Most people in Ukraine are Orthodox Christian.
“Instead of celebration of a new life, this Easter coincides with a Russian offensive in eastern Ukraine. The intense concentration of forces and firepower makes this battle inevitably more violent, bloody and destructive,” he noted.
“The onslaught and terrible toll on civilians we have seen so far could pale in comparison to the horror that lies ahead.”
Guterres said the goal of the four-day truce is to open “humanitarian corridors” so civilians can escape embattled areas and more humanitarian convoys can get in, particularly to Donetsk, Luhansk and Mariupol in the eastern region known as the Donbas – the focus of Russia’s current offensive – and Kherson in the south.
More than 4 million people in those areas, and 12 million nationwide, need food, water, medicine or other assistance.
Ukraine immediately called on Russia to heed Guterres’s call, but an envoy from Moscow said he was “a bit sceptical” about the idea.
“I really don’t know what’s the point of entering in the game with Ukrainians on such issues,” said Dmitry Polyanskiy, Russia’s deputy ambassador to the UN.
He claimed that Russia had offered to create humanitarian corridors but that Ukraine did not use them or had misused them.
Ukraine has also repeatedly accused Russia of hindering efforts to create such safe routes and of ceasefire violations that prevent their implementation. Ukraine’s President Volodymyr Zelenskyy accused Russian forces on Tuesday of “blocking any attempts to organise a humanitarian corridor and save people” in the besieged port city of Mariupol.

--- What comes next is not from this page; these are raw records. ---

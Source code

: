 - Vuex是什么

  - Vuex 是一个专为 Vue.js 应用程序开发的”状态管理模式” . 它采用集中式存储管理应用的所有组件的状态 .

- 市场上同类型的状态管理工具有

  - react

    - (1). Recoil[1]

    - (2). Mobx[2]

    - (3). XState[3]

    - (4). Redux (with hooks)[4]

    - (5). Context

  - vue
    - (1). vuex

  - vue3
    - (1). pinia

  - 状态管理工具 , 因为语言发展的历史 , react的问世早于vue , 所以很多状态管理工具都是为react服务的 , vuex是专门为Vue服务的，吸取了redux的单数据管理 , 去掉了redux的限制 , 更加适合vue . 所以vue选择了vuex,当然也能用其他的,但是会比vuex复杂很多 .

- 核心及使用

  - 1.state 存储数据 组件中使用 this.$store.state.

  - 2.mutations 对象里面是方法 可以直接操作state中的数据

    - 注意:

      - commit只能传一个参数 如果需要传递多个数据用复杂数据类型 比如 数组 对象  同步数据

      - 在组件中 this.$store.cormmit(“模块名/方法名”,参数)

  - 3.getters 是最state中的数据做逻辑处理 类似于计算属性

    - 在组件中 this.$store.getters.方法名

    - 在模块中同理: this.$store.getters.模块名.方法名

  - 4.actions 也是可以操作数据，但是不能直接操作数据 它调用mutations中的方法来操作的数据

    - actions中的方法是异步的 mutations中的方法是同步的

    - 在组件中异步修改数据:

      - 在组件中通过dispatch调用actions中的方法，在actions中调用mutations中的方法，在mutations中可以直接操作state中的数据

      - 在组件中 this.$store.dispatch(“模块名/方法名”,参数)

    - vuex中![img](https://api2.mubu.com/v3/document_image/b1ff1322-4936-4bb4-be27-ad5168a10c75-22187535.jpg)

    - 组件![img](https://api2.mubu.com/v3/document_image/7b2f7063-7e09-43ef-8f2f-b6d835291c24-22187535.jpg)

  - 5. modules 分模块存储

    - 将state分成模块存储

Guterres said the UN’s humanitarian envoy, Martin Griffiths, has broached the idea of a truce over Orthodox Easter with the Ukrainian Council of Churches and Religious Organisations, an interfaith group.
His proposal came after the UN recently helped to foster a two-month truce in Yemen’s civil war. The truce took effect as the Muslim holy month of Ramadan began.
The UN let Russia and Ukraine know before Guterres went public with his appeal on Tuesday, Spokesperson Stephane Dujarric said.
As for its prospects, “We are always hopeful,” he said.
Mexico, France, the United Kingdom and some other UN Security Council members embraced the proposal later on Tuesday at a meeting focused on the 12 million people who have fled their homes during the war.
About 5 million have gone to other countries, and the rest to different areas within Ukraine.
The UN says it has helped more than 2.5 million people in Ukraine so far, including some who were displaced from other parts of the country. The organisation is also helping refugees who fled across borders.
But “no pile of blankets, no sum of cash, no amount of medicine, is going to halt the death and destruction,” said Kelly Clements, the UN’s deputy high commissioner for refugees.
“So while we will continue our job to deliver aid, we need this council to do its job, too,” she said, calling on members “to put aside your differences and find a way to end this horrific and senseless war”.